═════ PROVIDED ENTRIES

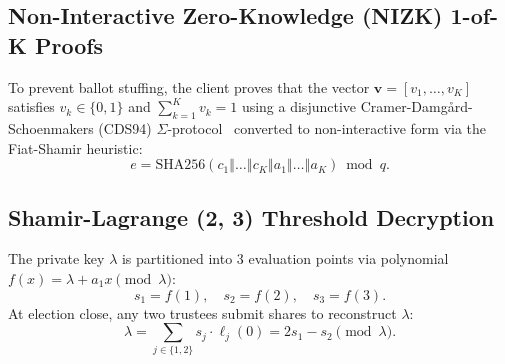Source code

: \documentclass[journal,10pt,twocolumn]{IEEEtran}
\begin{document}
\subsection{Non-Interactive Zero-Knowledge (NIZK) 1-of-K Proofs}
To prevent ballot stuffing, the client proves that the vector $\mathbf{v} = [v_1, \dots, v_K]$ satisfies $v_k \in \{0, 1\}$ and $\sum_{k=1}^K v_k = 1$ using a disjunctive Cramer-Damg{\aa}rd-Schoenmakers (CDS94) $\Sigma$-protocol~\cite{cds1994proofs} converted to non-interactive form via the Fiat-Shamir heuristic:
\begin{equation}
e = \text{SHA256}(c_1 \mathbin{\Vert} \dots \mathbin{\Vert} c_K \mathbin{\Vert} a_1 \mathbin{\Vert} \dots \mathbin{\Vert} a_K) \bmod q.
\end{equation}

\subsection{Shamir-Lagrange (2, 3) Threshold Decryption}
The private key $\lambda$ is partitioned into 3 evaluation points via polynomial $f(x) = \lambda + a_1 x \pmod{\lambda}$:
\begin{equation}
s_1 = f(1), \quad s_2 = f(2), \quad s_3 = f(3).
\end{equation}
At election close, any two trustees submit shares to reconstruct $\lambda$:
\begin{equation}
\lambda = \sum_{j \in \{1, 2\}} s_j \cdot \ell_j(0) = 2s_1 - s_2 \pmod{\lambda}.
\end{equation}
\end{document}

══════════

* _TASK BRIEF_
If a line in the records contains the word "pmod", copy it.

* _YOUR SOLUTION_
The private key $\lambda$ is partitioned into 3 evaluation points via polynomial $f(x) = \lambda + a_1 x \pmod{\lambda}$:
\lambda = \sum_{j \in \{1, 2\}} s_j \cdot \ell_j(0) = 2s_1 - s_2 \pmod{\lambda}.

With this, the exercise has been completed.